This isn't an interrupt enable bit, it's an actual status bit that's only on for the scanlines where LY == LYC.

CodeSlinger said:
BIT 1-0: Set for the current mode of the LCD. I dont know how to determine this.

The mode bits say what the video chip is currently doing. For 144 scanlines it's in active display and the documentation floating around lists it like this:

For ~204 cycles it's in mode 0, or hblank, and you can freely access OAM and VRAM.
Then for ~80 cycles it's in mode 2, where it is processing the sprites in preparation to draw the scanline. During this time you can't access OAM.
Then for ~172 cycles it's in mode 3, where it's drawing the scanline. During this time you can't access OAM or VRAM.

This makes up 456 cycles per scanline. The numbers given are only approximations, possibly because they can't be measured exactly with the CPU (not fine enough precision). These are in 4MHz units, by the way.

In reality what I hear is that these periods vary a lot depending on how many sprites are active in the scanline. I read VBA's source on this and couldn't really make a ton of sense of why it was doing things the way it was but it looked like every sprite drawn added 8 or 12 cycles depending on if it's an even or odd sprite out of the ones drawn. Having windows on can apparently also add 4 cycles if windows are active. These cycles come out of mode 0 for the next scanline (so the two together should still add up to the same amount always) I'd love to see some real documentation on all of this.

The cribsheet gives times in microseconds. It says 48.64 for mode 0 with no sprites, which at 4MHz (or 4194304Hz) confirms 204 cycles. It says 18.72 for 10 sprites, which is a bizarre 78.5 cycles. Following what I gave above, the odd sprites happen 5 of the time, so there should be (5 * 8) + (5 * 12) cycles taken away, or 100. Where the other 25.5 would be going is anyone's guess.

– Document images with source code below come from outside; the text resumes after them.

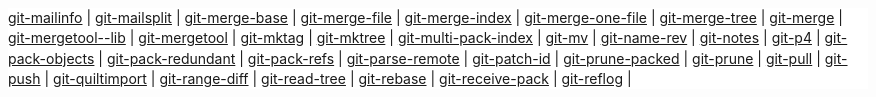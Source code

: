  [git-mailinfo](https://man7.org/linux/man-pages/man1/git-mailinfo.1.html)                                     | 
 [git-mailsplit](https://man7.org/linux/man-pages/man1/git-mailsplit.1.html)                                   | 
 [git-merge-base](https://man7.org/linux/man-pages/man1/git-merge-base.1.html)                                 | 
 [git-merge-file](https://man7.org/linux/man-pages/man1/git-merge-file.1.html)                                 | 
 [git-merge-index](https://man7.org/linux/man-pages/man1/git-merge-index.1.html)                               | 
 [git-merge-one-file](https://man7.org/linux/man-pages/man1/git-merge-one-file.1.html)                         | 
 [git-merge-tree](https://man7.org/linux/man-pages/man1/git-merge-tree.1.html)                                 | 
 [git-merge](https://man7.org/linux/man-pages/man1/git-merge.1.html)                                           | 
 [git-mergetool--lib](https://man7.org/linux/man-pages/man1/git-mergetool--lib.1.html)                         | 
 [git-mergetool](https://man7.org/linux/man-pages/man1/git-mergetool.1.html)                                   | 
 [git-mktag](https://man7.org/linux/man-pages/man1/git-mktag.1.html)                                           | 
 [git-mktree](https://man7.org/linux/man-pages/man1/git-mktree.1.html)                                         | 
 [git-multi-pack-index](https://man7.org/linux/man-pages/man1/git-multi-pack-index.1.html)                     | 
 [git-mv](https://man7.org/linux/man-pages/man1/git-mv.1.html)                                                 | 
 [git-name-rev](https://man7.org/linux/man-pages/man1/git-name-rev.1.html)                                     | 
 [git-notes](https://man7.org/linux/man-pages/man1/git-notes.1.html)                                           | 
 [git-p4](https://man7.org/linux/man-pages/man1/git-p4.1.html)                                                 | 
 [git-pack-objects](https://man7.org/linux/man-pages/man1/git-pack-objects.1.html)                             | 
 [git-pack-redundant](https://man7.org/linux/man-pages/man1/git-pack-redundant.1.html)                         | 
 [git-pack-refs](https://man7.org/linux/man-pages/man1/git-pack-refs.1.html)                                   | 
 [git-parse-remote](https://man7.org/linux/man-pages/man1/git-parse-remote.1.html)                             | 
 [git-patch-id](https://man7.org/linux/man-pages/man1/git-patch-id.1.html)                                     | 
 [git-prune-packed](https://man7.org/linux/man-pages/man1/git-prune-packed.1.html)                             | 
 [git-prune](https://man7.org/linux/man-pages/man1/git-prune.1.html)                                           | 
 [git-pull](https://man7.org/linux/man-pages/man1/git-pull.1.html)                                             | 
 [git-push](https://man7.org/linux/man-pages/man1/git-push.1.html)                                             | 
 [git-quiltimport](https://man7.org/linux/man-pages/man1/git-quiltimport.1.html)                               | 
 [git-range-diff](https://man7.org/linux/man-pages/man1/git-range-diff.1.html)                                 | 
 [git-read-tree](https://man7.org/linux/man-pages/man1/git-read-tree.1.html)                                   | 
 [git-rebase](https://man7.org/linux/man-pages/man1/git-rebase.1.html)                                         | 
 [git-receive-pack](https://man7.org/linux/man-pages/man1/git-receive-pack.1.html)                             | 
 [git-reflog](https://man7.org/linux/man-pages/man1/git-reflog.1.html)                                         | 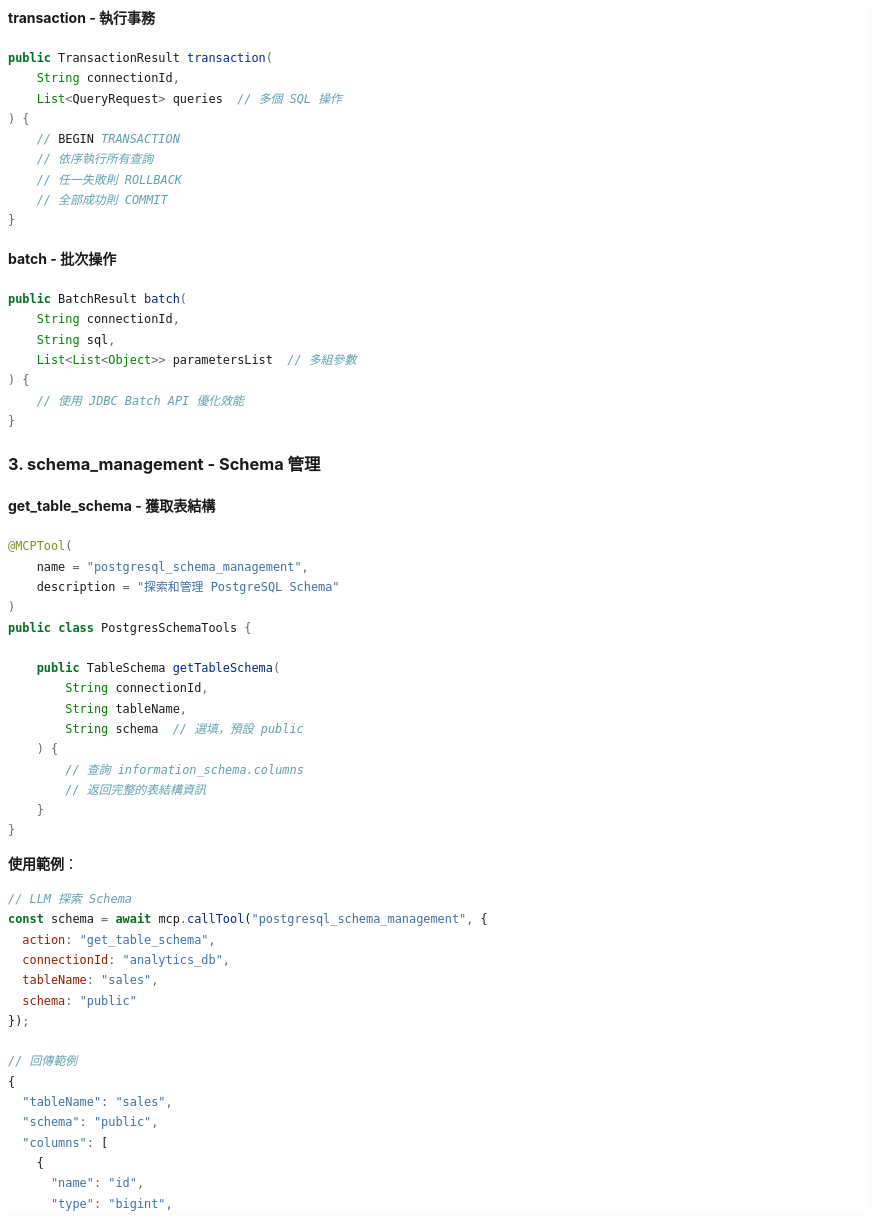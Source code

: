#### transaction - 執行事務

```java
public TransactionResult transaction(
    String connectionId,
    List<QueryRequest> queries  // 多個 SQL 操作
) {
    // BEGIN TRANSACTION
    // 依序執行所有查詢
    // 任一失敗則 ROLLBACK
    // 全部成功則 COMMIT
}
```

#### batch - 批次操作

```java
public BatchResult batch(
    String connectionId,
    String sql,
    List<List<Object>> parametersList  // 多組參數
) {
    // 使用 JDBC Batch API 優化效能
}
```

### 3. schema_management - Schema 管理

#### get_table_schema - 獲取表結構

```java
@MCPTool(
    name = "postgresql_schema_management",
    description = "探索和管理 PostgreSQL Schema"
)
public class PostgresSchemaTools {

    public TableSchema getTableSchema(
        String connectionId,
        String tableName,
        String schema  // 選填，預設 public
    ) {
        // 查詢 information_schema.columns
        // 返回完整的表結構資訊
    }
}
```

**使用範例**：
```javascript
// LLM 探索 Schema
const schema = await mcp.callTool("postgresql_schema_management", {
  action: "get_table_schema",
  connectionId: "analytics_db",
  tableName: "sales",
  schema: "public"
});

// 回傳範例
{
  "tableName": "sales",
  "schema": "public",
  "columns": [
    {
      "name": "id",
      "type": "bigint",
```
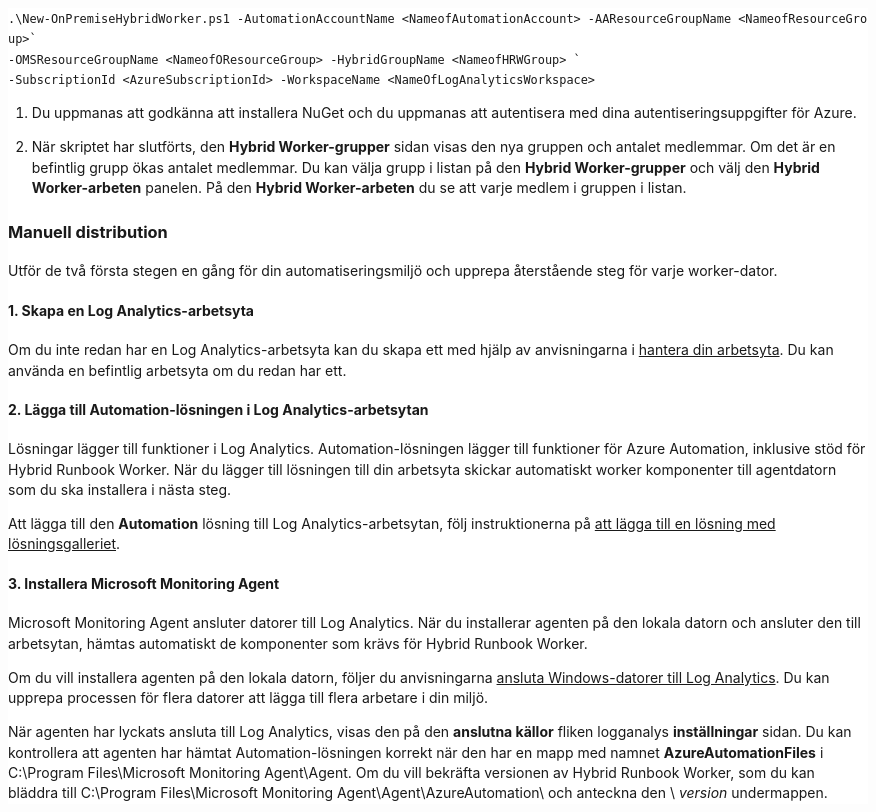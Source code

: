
   ```powershell-interactive
   .\New-OnPremiseHybridWorker.ps1 -AutomationAccountName <NameofAutomationAccount> -AAResourceGroupName <NameofResourceGroup>`
   -OMSResourceGroupName <NameofOResourceGroup> -HybridGroupName <NameofHRWGroup> `
   -SubscriptionId <AzureSubscriptionId> -WorkspaceName <NameOfLogAnalyticsWorkspace>
   ```

1. Du uppmanas att godkänna att installera NuGet och du uppmanas att autentisera med dina autentiseringsuppgifter för Azure.

1. När skriptet har slutförts, den **Hybrid Worker-grupper** sidan visas den nya gruppen och antalet medlemmar. Om det är en befintlig grupp ökas antalet medlemmar. Du kan välja grupp i listan på den **Hybrid Worker-grupper** och välj den **Hybrid Worker-arbeten** panelen. På den **Hybrid Worker-arbeten** du se att varje medlem i gruppen i listan.

### <a name="manual-deployment"></a>Manuell distribution

Utför de två första stegen en gång för din automatiseringsmiljö och upprepa återstående steg för varje worker-dator.

#### <a name="1-create-a-log-analytics-workspace"></a>1. Skapa en Log Analytics-arbetsyta

Om du inte redan har en Log Analytics-arbetsyta kan du skapa ett med hjälp av anvisningarna i [hantera din arbetsyta](../log-analytics/log-analytics-manage-access.md). Du kan använda en befintlig arbetsyta om du redan har ett.

#### <a name="2-add-the-automation-solution-to-the-log-analytics-workspace"></a>2. Lägga till Automation-lösningen i Log Analytics-arbetsytan

Lösningar lägger till funktioner i Log Analytics. Automation-lösningen lägger till funktioner för Azure Automation, inklusive stöd för Hybrid Runbook Worker. När du lägger till lösningen till din arbetsyta skickar automatiskt worker komponenter till agentdatorn som du ska installera i nästa steg.

Att lägga till den **Automation** lösning till Log Analytics-arbetsytan, följ instruktionerna på [att lägga till en lösning med lösningsgalleriet](../log-analytics/log-analytics-add-solutions.md).

#### <a name="3-install-the-microsoft-monitoring-agent"></a>3. Installera Microsoft Monitoring Agent

Microsoft Monitoring Agent ansluter datorer till Log Analytics. När du installerar agenten på den lokala datorn och ansluter den till arbetsytan, hämtas automatiskt de komponenter som krävs för Hybrid Runbook Worker.

Om du vill installera agenten på den lokala datorn, följer du anvisningarna [ansluta Windows-datorer till Log Analytics](../log-analytics/log-analytics-windows-agent.md). Du kan upprepa processen för flera datorer att lägga till flera arbetare i din miljö.

När agenten har lyckats ansluta till Log Analytics, visas den på den **anslutna källor** fliken logganalys **inställningar** sidan. Du kan kontrollera att agenten har hämtat Automation-lösningen korrekt när den har en mapp med namnet **AzureAutomationFiles** i C:\Program Files\Microsoft Monitoring Agent\Agent. Om du vill bekräfta versionen av Hybrid Runbook Worker, som du kan bläddra till C:\Program Files\Microsoft Monitoring Agent\Agent\AzureAutomation\ och anteckna den \\ *version* undermappen.
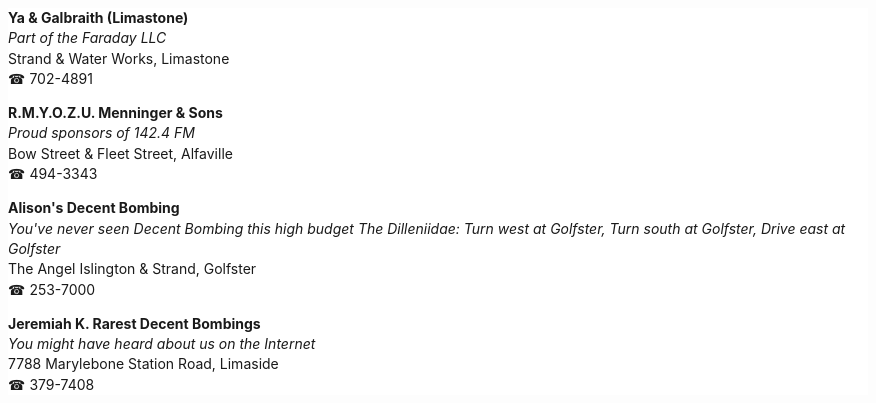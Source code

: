 **Ya & Galbraith (Limastone)**  
_Part of the Faraday LLC_  
Strand & Water Works, Limastone  
☎ 702-4891

**R.M.Y.O.Z.U. Menninger & Sons**  
_Proud sponsors of 142.4 FM_  
Bow Street & Fleet Street, Alfaville  
☎ 494-3343

**Alison's Decent Bombing**  
_You've never seen Decent Bombing this high budget 
The Dilleniidae: Turn west at Golfster, Turn south at Golfster, Drive east at Golfster_  
The Angel Islington & Strand, Golfster  
☎ 253-7000

**Jeremiah K. Rarest Decent Bombings**  
_You might have heard about us on the Internet_  
7788 Marylebone Station Road, Limaside  
☎ 379-7408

I looked at Gambatte as well, which is supposed to be the most accurate GB emulator there is. Unfortunately, the video part of the source code is next to impossible to decipher without a lot of studying (or maybe even with) - it's done in a very complex/cryptic OOP event based method that isn't really documented at all and uses a lot of nested ternary and other coding styles I find difficult to gleam from. It seems that it adds between 6 and 11 cycles per sprite, 6 for window, and something else for the current SCX value (how much off alignment it is from the tile map).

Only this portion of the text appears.